Risco falava com verdadeiro interesse, posta de parte toda a jocosidade, e a atenção de Arren foi finalmente desperta.
— Enlad é uma terra rica e pacífica — disse ele, lentamente. — Nunca se meteu nessas rivalidades. Ouvimos falar de perturbações noutras terras. Mas não se sentou rei algum no trono em Havnor desde a morte de Maharion. Há oito centenas de anos. Será que o território aceitaria realmente um rei?
— Sim, se viesse em paz e em força. Se Roke e Havnor lhe reconhecessem o direito ao trono.
— E há uma profecia a cumprir, não é assim? Maharion disse que o rei seguinte seria um mago.

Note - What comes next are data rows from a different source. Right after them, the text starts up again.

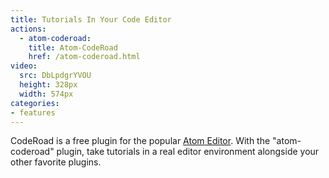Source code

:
 ```yaml
---
title: Tutorials In Your Code Editor
actions:
  - atom-coderoad:
    title: Atom-CodeRoad
    href: /atom-coderoad.html
video:
  src: DbLpdgrYVOU
  height: 328px
  width: 574px
categories:
- features
---
```


CodeRoad is a free plugin for the popular [Atom Editor]("https://atom.io").
With the "atom-coderoad" plugin, take tutorials in a real editor environment alongside your other favorite plugins.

— O Mestre Chantre é havnoriano e interessa-se pelo assunto. E há já três anos que anda a encher-nos os ouvidos com as palavras que Maharion disse. Herdará o meu trono aquele que tiver atravessado, vivo, a terra da sombra e alcançado as longínquas praias do dia.
— Portanto, um mago.
— Sim, pois só um feiticeiro ou mago pode caminhar entre os mortos na terra da sombra e regressar. Se bem que eles não a atravessem. Pelo menos, sempre falam dela como se tivesse um único limite e, para lá dele, não houvesse fim. O que serão então as longínquas praias do dia? Mas assim reza a profecia do Último Rei e, portanto, alguém nascerá um dia para a cumprir. E Roke reconhecê-lo-á, e a ele se unirão as armadas e os exércitos e as nações. E então haverá de novo majestade no centro do mundo, na Torre dos Reis em Havnor. A alguém assim eu juntar-me-ia. Sim, serviria um verdadeiro rei com todo o meu coração e toda a minha arte.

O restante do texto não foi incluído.